═══ Provided records
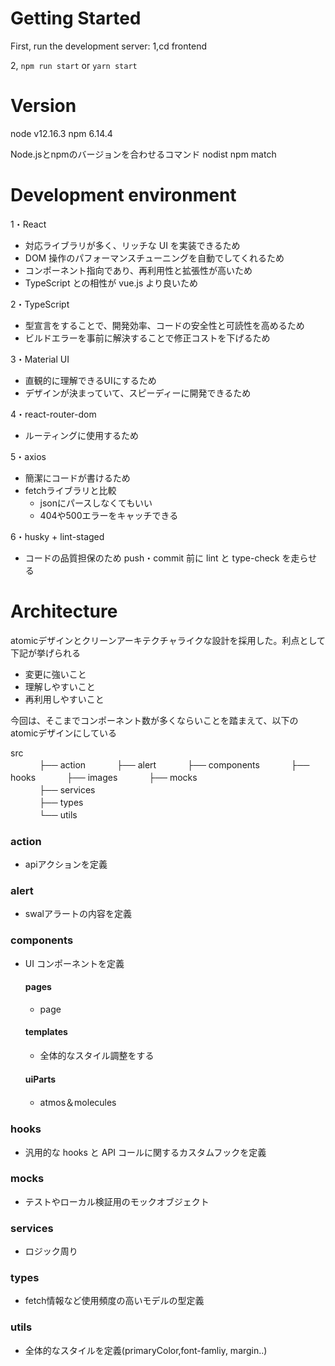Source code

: # Getting Started

First, run the development server:
1,cd frontend

2, `npm run start` or `yarn start`


# Version

node v12.16.3
npm 6.14.4

Node.jsとnpmのバージョンを合わせるコマンド
nodist npm match

# Development environment

1・React

-  対応ライブラリが多く、リッチな UI を実装できるため
-  DOM 操作のパフォーマンスチューニングを自動でしてくれるため
-  コンポーネント指向であり、再利用性と拡張性が高いため
-  TypeScript との相性が vue.js より良いため

2・TypeScript

-  型宣言をすることで、開発効率、コードの安全性と可読性を高めるため
-  ビルドエラーを事前に解決することで修正コストを下げるため

3・Material UI

-  直観的に理解できるUIにするため
-  デザインが決まっていて、スピーディーに開発できるため

4・react-router-dom

-  ルーティングに使用するため

5・axios

-  簡潔にコードが書けるため
-  fetchライブラリと比較
    -  jsonにパースしなくてもいい  
    -  404や500エラーをキャッチできる

6・husky + lint-staged

-  コードの品質担保のため push・commit 前に lint と type-check を走らせる


# Architecture

atomicデザインとクリーンアーキテクチャライクな設計を採用した。利点として下記が挙げられる

-  変更に強いこと
-  理解しやすいこと
-  再利用しやすいこと

今回は、そこまでコンポーネント数が多くならいことを踏まえて、以下のatomicデザインにしている


src</br> 
　　　 ├── action
　　　 ├── alert
　　　 ├── components
　　　 ├── hooks
　　　 ├── images
　　　 ├── mocks  
　　　 ├── services  
　　　 ├── types    
　　　 └── utils

### action

-  apiアクションを定義

### alert

-  swalアラートの内容を定義


### components

-  UI コンポーネントを定義

    #### pages
    
    -  page

    #### templates
    
    -  全体的なスタイル調整をする

    #### uiParts
    
    -  atmos＆molecules

### hooks

-  汎用的な hooks と API コールに関するカスタムフックを定義


### mocks

-  テストやローカル検証用のモックオブジェクト

### services

-  ロジック周り

### types

-  fetch情報など使用頻度の高いモデルの型定義

### utils

-  全体的なスタイルを定義(primaryColor,font-famliy, margin..)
══════
Problem statement: Out of the preceding entries, pull every line containing the string "lint".

Output for this task:
6・husky + lint-staged
-  コードの品質担保のため push・commit 前に lint と type-check を走らせる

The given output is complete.